Durant mon règne, je le fais observer, personne n’a attenté à la dignité de la fonction. C’est d’ailleurs le deuxième axe de ma campagne d’ici l’automne : faire en sorte qu’on me regrette déjà tellement si fort qu’on ne me laissera pas partir. Mon atout majeur : la presse est dans ma poche. Si vous y pensez bien, j’ai déjà réussi à faire croire à tout le monde que La Bayadère de Noureev, c’est moi ! (alors qu’elle avait été commandée par Patrick Dupond). Tout le monde me crédite aussi d’avoir ouvert le répertoire de l’Opéra de Paris, comme si Kylian, Forsythe ou Cunningham n’avaient pas déjà été programmés avant que j’arrive.
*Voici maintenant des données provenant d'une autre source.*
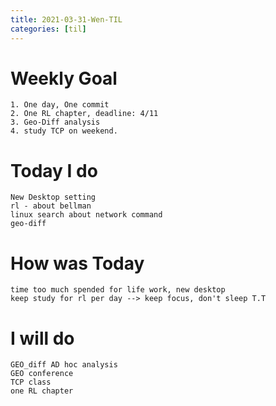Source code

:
 ```yaml
---
title: 2021-03-31-Wen-TIL
categories: [til]
---
```


# Weekly Goal
```
1. One day, One commit
2. One RL chapter, deadline: 4/11
3. Geo-Diff analysis 
4. study TCP on weekend.
```

# Today I do
```
New Desktop setting
rl - about bellman
linux search about network command
geo-diff
```

# How was Today
```
time too much spended for life work, new desktop
keep study for rl per day --> keep focus, don't sleep T.T

```

# I will do
```
GEO_diff AD hoc analysis
GEO conference
TCP class
one RL chapter
```
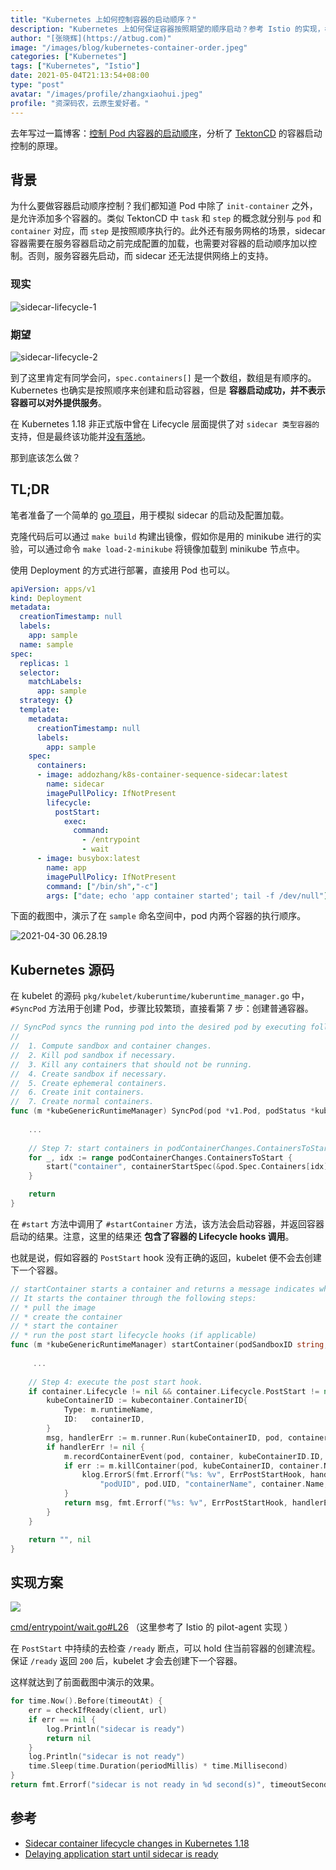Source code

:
 ```yaml
---
title: "Kubernetes 上如何控制容器的启动顺序？"
description: "Kubernetes 上如何保证容器按照期望的顺序启动？参考 Istio 的实现，模拟容器按指定顺序启动。"
author: "[张晓辉](https://atbug.com)"
image: "/images/blog/kubernetes-container-order.jpeg"
categories: ["Kubernetes"]
tags: ["Kubernetes", "Istio"]
date: 2021-05-04T21:13:54+08:00
type: "post"
avatar: "/images/profile/zhangxiaohui.jpeg"
profile: "资深码农，云原生爱好者。"
---
```


去年写过一篇博客：[控制 Pod 内容器的启动顺序](https://mp.weixin.qq.com/s/5UXhXpwPDBh2xuGKq9Nqig)，分析了 [TektonCD](https://github.com/tektoncd)  的容器启动控制的原理。

## 背景

为什么要做容器启动顺序控制？我们都知道 Pod 中除了 `init-container` 之外，是允许添加多个容器的。类似 TektonCD 中 `task` 和 `step` 的概念就分别与 `pod` 和 `container` 对应，而 `step` 是按照顺序执行的。此外还有服务网格的场景，sidecar 容器需要在服务容器启动之前完成配置的加载，也需要对容器的启动顺序加以控制。否则，服务容器先启动，而 sidecar 还无法提供网络上的支持。

### 现实

![sidecar-lifecycle-1](https://atbug.oss-cn-hangzhou.aliyuncs.com/2021/04/30/sidecarlifecycle1.gif)

### 期望

![sidecar-lifecycle-2](https://atbug.oss-cn-hangzhou.aliyuncs.com/2021/04/30/sidecarlifecycle2.gif)

到了这里肯定有同学会问，`spec.containers[]` 是一个数组，数组是有顺序的。Kubernetes 也确实是按照顺序来创建和启动容器，但是 **容器启动成功，并不表示容器可以对外提供服务**。

在 Kubernetes 1.18 非正式版中曾在 Lifecycle 层面提供了对  `sidecar 类型容器的` 支持，但是最终该功能并[没有落地](https://github.com/kubernetes/enhancements/issues/753#issuecomment-713471597)。

那到底该怎么做？

## TL;DR

笔者准备了一个简单的 [go 项目](https://github.com/addozhang/k8s-container-sequence-sample)，用于模拟 sidecar 的启动及配置加载。

克隆代码后可以通过 `make build` 构建出镜像，假如你是用的 minikube 进行的实验，可以通过命令 `make load-2-minikube` 将镜像加载到 minikube 节点中。

使用 Deployment 的方式进行部署，直接用 Pod 也可以。

```yaml
apiVersion: apps/v1
kind: Deployment
metadata:
  creationTimestamp: null
  labels:
    app: sample
  name: sample
spec:
  replicas: 1
  selector:
    matchLabels:
      app: sample
  strategy: {}
  template:
    metadata:
      creationTimestamp: null
      labels:
        app: sample
    spec:
      containers:
      - image: addozhang/k8s-container-sequence-sidecar:latest
        name: sidecar
        imagePullPolicy: IfNotPresent
        lifecycle:
          postStart:
            exec:
              command:
                - /entrypoint
                - wait
      - image: busybox:latest
        name: app
        imagePullPolicy: IfNotPresent
        command: ["/bin/sh","-c"]
        args: ["date; echo 'app container started'; tail -f /dev/null"]
```

下面的截图中，演示了在 `sample` 命名空间中，pod 内两个容器的执行顺序。

![2021-04-30 06.28.19](https://atbug.oss-cn-hangzhou.aliyuncs.com/2021/04/30/20210430-062819.gif)


## Kubernetes 源码

在 kubelet 的源码 `pkg/kubelet/kuberuntime/kuberuntime_manager.go` 中，`#SyncPod` 方法用于创建 Pod，步骤比较繁琐，直接看第 7 步：创建普通容器。

```go
// SyncPod syncs the running pod into the desired pod by executing following steps:
//
//  1. Compute sandbox and container changes.
//  2. Kill pod sandbox if necessary.
//  3. Kill any containers that should not be running.
//  4. Create sandbox if necessary.
//  5. Create ephemeral containers.
//  6. Create init containers.
//  7. Create normal containers.
func (m *kubeGenericRuntimeManager) SyncPod(pod *v1.Pod, podStatus *kubecontainer.PodStatus, pullSecrets []v1.Secret, backOff *flowcontrol.Backoff) (result kubecontainer.PodSyncResult) {
    
    ...
    
	// Step 7: start containers in podContainerChanges.ContainersToStart.
	for _, idx := range podContainerChanges.ContainersToStart {
		start("container", containerStartSpec(&pod.Spec.Containers[idx]))
	}

	return
}
```

在 `#start` 方法中调用了 `#startContainer` 方法，该方法会启动容器，并返回容器启动的结果。注意，这里的结果还 **包含了容器的 Lifecycle hooks 调用**。 

也就是说，假如容器的 `PostStart` hook 没有正确的返回，kubelet 便不会去创建下一个容器。

```go
// startContainer starts a container and returns a message indicates why it is failed on error.
// It starts the container through the following steps:
// * pull the image
// * create the container
// * start the container
// * run the post start lifecycle hooks (if applicable)
func (m *kubeGenericRuntimeManager) startContainer(podSandboxID string, podSandboxConfig *runtimeapi.PodSandboxConfig, spec *startSpec, pod *v1.Pod, podStatus *kubecontainer.PodStatus, pullSecrets []v1.Secret, podIP string, podIPs []string) (string, error) {
     
     ...
     
	// Step 4: execute the post start hook.
	if container.Lifecycle != nil && container.Lifecycle.PostStart != nil {
		kubeContainerID := kubecontainer.ContainerID{
			Type: m.runtimeName,
			ID:   containerID,
		}
		msg, handlerErr := m.runner.Run(kubeContainerID, pod, container, container.Lifecycle.PostStart)
		if handlerErr != nil {
			m.recordContainerEvent(pod, container, kubeContainerID.ID, v1.EventTypeWarning, events.FailedPostStartHook, msg)
			if err := m.killContainer(pod, kubeContainerID, container.Name, "FailedPostStartHook", reasonFailedPostStartHook, nil); err != nil {
				klog.ErrorS(fmt.Errorf("%s: %v", ErrPostStartHook, handlerErr), "Failed to kill container", "pod", klog.KObj(pod),
					"podUID", pod.UID, "containerName", container.Name, "containerID", kubeContainerID.String())
			}
			return msg, fmt.Errorf("%s: %v", ErrPostStartHook, handlerErr)
		}
	}

	return "", nil
}
```

## 实现方案

![](https://atbug.oss-cn-hangzhou.aliyuncs.com/2021/04/30/16197365667225.jpg)

[cmd/entrypoint/wait.go#L26](https://github.com/addozhang/k8s-container-sequence-sample/blob/main/cmd/entrypoint/wait.go#L26) （这里参考了 Istio 的 pilot-agent 实现 ）

在 `PostStart` 中持续的去检查 `/ready` 断点，可以 hold 住当前容器的创建流程。保证 `/ready` 返回 `200` 后，kubelet 才会去创建下一个容器。

这样就达到了前面截图中演示的效果。

```go
for time.Now().Before(timeoutAt) {
	err = checkIfReady(client, url)
	if err == nil {
		log.Println("sidecar is ready")
		return nil
	}
	log.Println("sidecar is not ready")
	time.Sleep(time.Duration(periodMillis) * time.Millisecond)
}
return fmt.Errorf("sidecar is not ready in %d second(s)", timeoutSeconds)
```

## 参考

* [Sidecar container lifecycle changes in Kubernetes 1.18](https://banzaicloud.com/blog/k8s-sidecars/)
* [Delaying application start until sidecar is ready](https://medium.com/@marko.luksa/delaying-application-start-until-sidecar-is-ready-2ec2d21a7b74)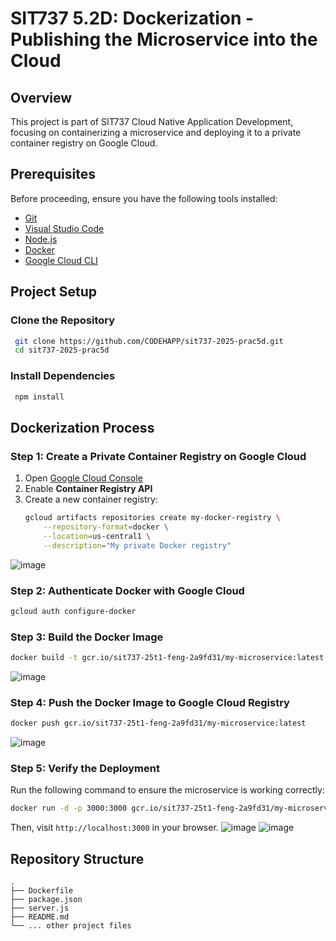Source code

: # SIT737 5.2D: Dockerization - Publishing the Microservice into the Cloud

## Overview
This project is part of SIT737 Cloud Native Application Development, focusing on containerizing a microservice and deploying it to a private container registry on Google Cloud.

## Prerequisites
Before proceeding, ensure you have the following tools installed:
- [Git](https://git-scm.com/)
- [Visual Studio Code](https://code.visualstudio.com/)
- [Node.js](https://nodejs.org/en/download/)
- [Docker](https://www.docker.com/)
- [Google Cloud CLI](https://cloud.google.com/sdk/docs/install)

## Project Setup
### Clone the Repository
```sh
 git clone https://github.com/CODEHAPP/sit737-2025-prac5d.git
 cd sit737-2025-prac5d
```

### Install Dependencies
```sh
 npm install
```

## Dockerization Process
### Step 1: Create a Private Container Registry on Google Cloud
1. Open [Google Cloud Console](https://console.cloud.google.com/)
2. Enable **Container Registry API**
3. Create a new container registry:
   ```sh
   gcloud artifacts repositories create my-docker-registry \
       --repository-format=docker \
       --location=us-central1 \
       --description="My private Docker registry"
   ```
![image](https://github.com/user-attachments/assets/e803ff20-219e-4b21-8b3c-a443da0607d7)

### Step 2: Authenticate Docker with Google Cloud
```sh
gcloud auth configure-docker
```

### Step 3: Build the Docker Image
```sh
docker build -t gcr.io/sit737-25t1-feng-2a9fd31/my-microservice:latest .
```
![image](https://github.com/user-attachments/assets/6a359063-a1e6-40c5-873e-1a8954daf05e)

### Step 4: Push the Docker Image to Google Cloud Registry
```sh
docker push gcr.io/sit737-25t1-feng-2a9fd31/my-microservice:latest
```
![image](https://github.com/user-attachments/assets/5b8a0a1e-6be1-4e6c-82f7-a4e55b9d653b)

### Step 5: Verify the Deployment
Run the following command to ensure the microservice is working correctly:
```sh
docker run -d -p 3000:3000 gcr.io/sit737-25t1-feng-2a9fd31/my-microservice:latest
```
Then, visit `http://localhost:3000` in your browser.
![image](https://github.com/user-attachments/assets/e621d264-f990-49e4-b839-c46f0c4dfb40)
![image](https://github.com/user-attachments/assets/8245cff0-a149-498d-964c-c16d949a420b)

## Repository Structure
```
.
├── Dockerfile
├── package.json
├── server.js
├── README.md
└── ... other project files
```


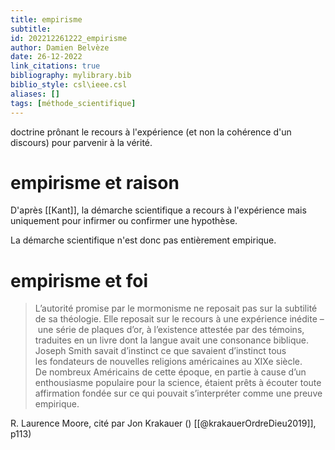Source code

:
 ```yaml
---
title: empirisme
subtitle:
id: 202212261222_empirisme
author: Damien Belvèze
date: 26-12-2022
link_citations: true
bibliography: mylibrary.bib
biblio_style: csl\ieee.csl
aliases: []
tags: [méthode_scientifique]
---
```


doctrine prônant le recours à l'expérience (et non la cohérence d'un discours) pour parvenir à la vérité. 

# empirisme et raison

D'après [[Kant]], la démarche scientifique a recours à l'expérience mais uniquement pour infirmer ou confirmer une hypothèse. 

La démarche scientifique n'est donc pas entièrement empirique. 

# empirisme et foi

>L’autorité promise par le mormonisme ne reposait pas sur la subtilité de sa théologie. Elle reposait sur le recours à une expérience inédite – une série de plaques d’or, à l’existence attestée par des témoins, traduites en un livre dont la langue avait une consonance biblique. Joseph Smith savait d’instinct ce que savaient d’instinct tous les fondateurs de nouvelles religions américaines au XIXe siècle. De nombreux Américains de cette époque, en partie à cause d’un enthousiasme populaire pour la science, étaient prêts à écouter toute affirmation fondée sur ce qui pouvait s’interpréter comme une preuve empirique.

R. Laurence Moore, cité par Jon Krakauer () [[@krakauerOrdreDieu2019]], p113)


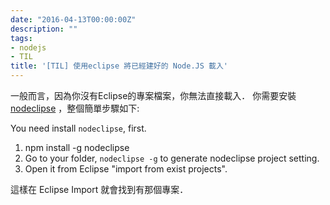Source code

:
 ```yaml
---
date: "2016-04-13T00:00:00Z"
description: ""
tags:
- nodejs
- TIL
title: '[TIL] 使用eclipse 將已經建好的 Node.JS 載入'
---
```



一般而言，因為你沒有Eclipse的專案檔案，你無法直接載入．
你需要安裝 [nodeclipse](http://www.nodeclipse.org/enide/2015/) ，整個簡單步驟如下:

You need install `nodeclipse`, first.

1. npm install -g nodeclipse 
2. Go to your folder, `nodeclipse -g` to generate nodeclipse project setting.
3. Open it from Eclipse "import from exist projects".


這樣在 Eclipse Import 就會找到有那個專案．
 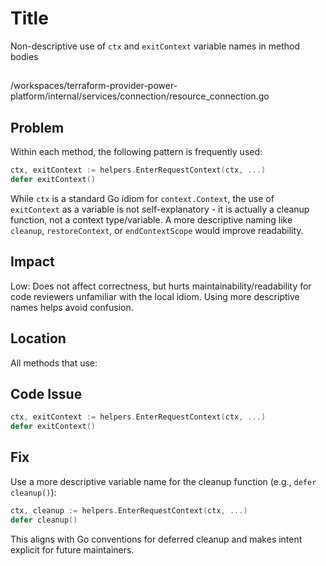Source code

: # Title
Non-descriptive use of `ctx` and `exitContext` variable names in method bodies

##
/workspaces/terraform-provider-power-platform/internal/services/connection/resource_connection.go

## Problem
Within each method, the following pattern is frequently used:

```go
ctx, exitContext := helpers.EnterRequestContext(ctx, ...)
defer exitContext()
```

While `ctx` is a standard Go idiom for `context.Context`, the use of `exitContext` as a variable is not self-explanatory - it is actually a cleanup function, not a context type/variable. A more descriptive naming like `cleanup`, `restoreContext`, or `endContextScope` would improve readability.

## Impact
Low: Does not affect correctness, but hurts maintainability/readability for code reviewers unfamiliar with the local idiom. Using more descriptive names helps avoid confusion.

## Location
All methods that use:

## Code Issue
```go
ctx, exitContext := helpers.EnterRequestContext(ctx, ...)
defer exitContext()
```

## Fix
Use a more descriptive variable name for the cleanup function (e.g., `defer cleanup()`):

```go
ctx, cleanup := helpers.EnterRequestContext(ctx, ...)
defer cleanup()
```

This aligns with Go conventions for deferred cleanup and makes intent explicit for future maintainers.

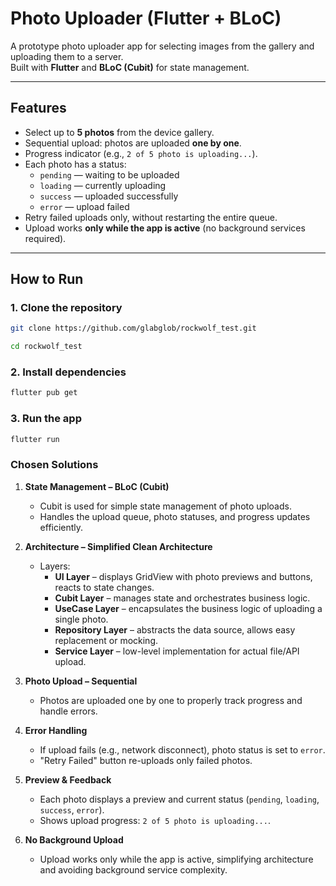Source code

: # Photo Uploader (Flutter + BLoC)

A prototype photo uploader app for selecting images from the gallery and uploading them to a server.  
Built with **Flutter** and **BLoC (Cubit)** for state management.

---

## Features
- Select up to **5 photos** from the device gallery.
- Sequential upload: photos are uploaded **one by one**.
- Progress indicator (e.g., `2 of 5 photo is uploading...`).
- Each photo has a status:
  - `pending` — waiting to be uploaded
  - `loading` — currently uploading
  - `success` — uploaded successfully
  - `error` — upload failed
- Retry failed uploads only, without restarting the entire queue.
- Upload works **only while the app is active** (no background services required).

---

## How to Run

### 1. Clone the repository
```bash
git clone https://github.com/glabglob/rockwolf_test.git

cd rockwolf_test

``` 

### 2. Install dependencies
```bash
flutter pub get

``` 

### 3. Run the app
```bash
flutter run

``` 

### Chosen Solutions

1. **State Management – BLoC (Cubit)**
   - Cubit is used for simple state management of photo uploads.
   - Handles the upload queue, photo statuses, and progress updates efficiently.

2. **Architecture – Simplified Clean Architecture**
   - Layers:
     - **UI Layer** – displays GridView with photo previews and buttons, reacts to state changes.
     - **Cubit Layer** – manages state and orchestrates business logic.
     - **UseCase Layer** – encapsulates the business logic of uploading a single photo.
     - **Repository Layer** – abstracts the data source, allows easy replacement or mocking.
     - **Service Layer** – low-level implementation for actual file/API upload.

3. **Photo Upload – Sequential**
   - Photos are uploaded one by one to properly track progress and handle errors.

4. **Error Handling**
   - If upload fails (e.g., network disconnect), photo status is set to `error`.
   - "Retry Failed" button re-uploads only failed photos.

5. **Preview & Feedback**
   - Each photo displays a preview and current status (`pending`, `loading`, `success`, `error`).
   - Shows upload progress: `2 of 5 photo is uploading...`.

6. **No Background Upload**
   - Upload works only while the app is active, simplifying architecture and avoiding background service complexity.
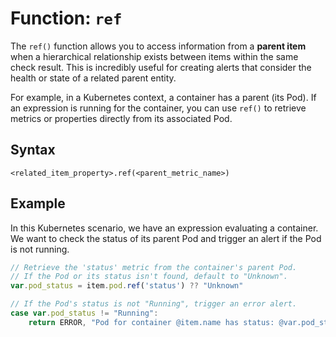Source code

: # Function: `ref`

The `ref()` function allows you to access information from a **parent item** when a hierarchical relationship exists between items within the same check result. This is incredibly useful for creating alerts that consider the health or state of a related parent entity.

For example, in a Kubernetes context, a container has a parent (its Pod). If an expression is running for the container, you can use `ref()` to retrieve metrics or properties directly from its associated Pod.

## Syntax
```
<related_item_property>.ref(<parent_metric_name>)
```

## Example
In this Kubernetes scenario, we have an expression evaluating a container. We want to check the status of its parent Pod and trigger an alert if the Pod is not running.

```javascript
// Retrieve the 'status' metric from the container's parent Pod.
// If the Pod or its status isn't found, default to "Unknown".
var.pod_status = item.pod.ref('status') ?? "Unknown"

// If the Pod's status is not "Running", trigger an error alert.
case var.pod_status != "Running":
    return ERROR, "Pod for container @item.name has status: @var.pod_status"
```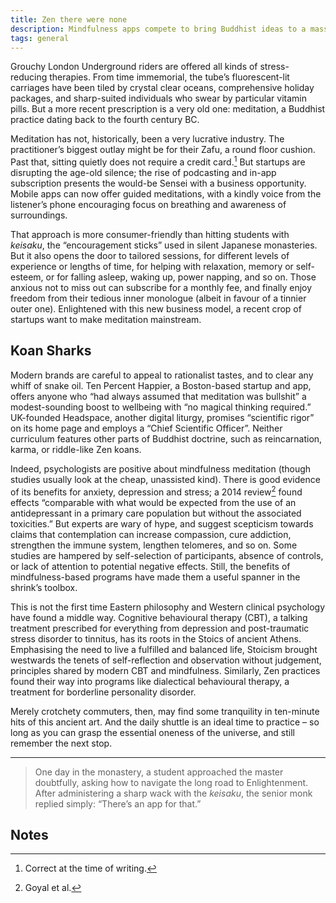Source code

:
 ```yaml
---
title: Zen there were none
description: Mindfulness apps compete to bring Buddhist ideas to a mass market
tags: general
---
```


Grouchy London Underground riders are offered all kinds of stress-reducing therapies. From time immemorial, the tube’s fluorescent-lit carriages have been tiled by crystal clear oceans, comprehensive holiday packages, and sharp-suited individuals who swear by particular vitamin pills. But a more recent prescription is a very old one: meditation, a Buddhist practice dating back to the fourth century BC.

Meditation has not, historically, been a very lucrative industry. The practitioner’s biggest outlay might be for their Zafu, a round floor cushion. Past that, sitting quietly does not require a credit card.[^1] But startups are disrupting the age-old silence; the rise of podcasting and in-app subscription presents the would-be Sensei with a business opportunity. Mobile apps can now offer guided meditations, with a kindly voice from the listener’s phone encouraging focus on breathing and awareness of surroundings.

That approach is more consumer-friendly than hitting students with _keisaku_, the “encouragement sticks” used in silent Japanese monasteries. But it also opens the door to tailored sessions, for different levels of experience or lengths of time, for helping with relaxation, memory or self-esteem, or for falling asleep, waking up, power napping, and so on. Those anxious not to miss out can subscribe for a monthly fee, and finally enjoy freedom from their tedious inner monologue (albeit in favour of a tinnier outer one). Enlightened with this new business model, a recent crop of startups want to make meditation mainstream.


## Koan Sharks

Modern brands are careful to appeal to rationalist tastes, and to clear any whiff of snake oil. Ten Percent Happier, a Boston-based startup and app, offers anyone who “had always assumed that meditation was bullshit” a modest-sounding boost to wellbeing with “no magical thinking required.” UK-founded Headspace, another digital liturgy, promises “scientific rigor” on its home page and employs a “Chief Scientific Officer”. Neither curriculum features other parts of Buddhist doctrine, such as reincarnation, karma, or riddle-like Zen koans.

Indeed, psychologists are positive about mindfulness meditation (though studies usually look at the cheap, unassisted kind). There is good evidence of its benefits for anxiety, depression and stress; a 2014 review[^2] found effects “comparable with what would be expected from the use of an antidepressant in a primary care population but without the associated toxicities.” But experts are wary of hype, and suggest scepticism towards claims that contemplation can increase compassion, cure addiction, strengthen the immune system, lengthen telomeres, and so on. Some studies are hampered by self-selection of participants, absence of controls, or lack of attention to potential negative effects. Still, the benefits of mindfulness-based programs have made them a useful spanner in the shrink’s toolbox.

This is not the first time Eastern philosophy and Western clinical psychology have found a middle way. Cognitive behavioural therapy (CBT), a talking treatment prescribed for everything from depression and post-traumatic stress disorder to tinnitus, has its roots in the Stoics of ancient Athens. Emphasising the need to live a fulfilled and balanced life, Stoicism brought westwards the tenets of self-reflection and observation without judgement, principles shared by modern CBT and mindfulness. Similarly, Zen practices found their way into programs like dialectical behavioural therapy, a treatment for borderline personality disorder.

Merely crotchety commuters, then, may find some tranquility in ten-minute hits of this ancient art. And the daily shuttle is an ideal time to practice – so long as you can grasp the essential oneness of the universe, and still remember the next stop.

---

> One day in the monastery, a student approached the master doubtfully, asking how to navigate the long road to Enlightenment. After administering a sharp wack with the _keisaku_, the senior monk replied simply: “There’s an app for that.”


<!-- Footnotes themselves at the bottom. -->
## Notes

[^1]:
     Correct at the time of writing.

[^2]:
     Goyal et al.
Et j’adore lire dans la presse que je suis la « bonne fée » d’Agnès Letestu, c’est fou comme les critiques sont cucul. Depuis douze ou treize ans qu’elle officie au Monde, Rosita Boisseau n’a pas commenté en détail l’interprétation d’un seul danseur de l’Opéra de Paris. Eh bien, grâce à moi, elle a enfin parlé d’une nomination d’étoile  – celle d’Alice Renavand – en décembre dernier. C’est dire si mon pouvoir est grand. Je vais d’ailleurs lui proposer un partenariat au long cours : elle pourra encore signer de son nom plusieurs livres de photos de l’Opéra de Paris qui, comme le dernier, ne lui coûteront pas plus de dix pages de texte à chaque fois.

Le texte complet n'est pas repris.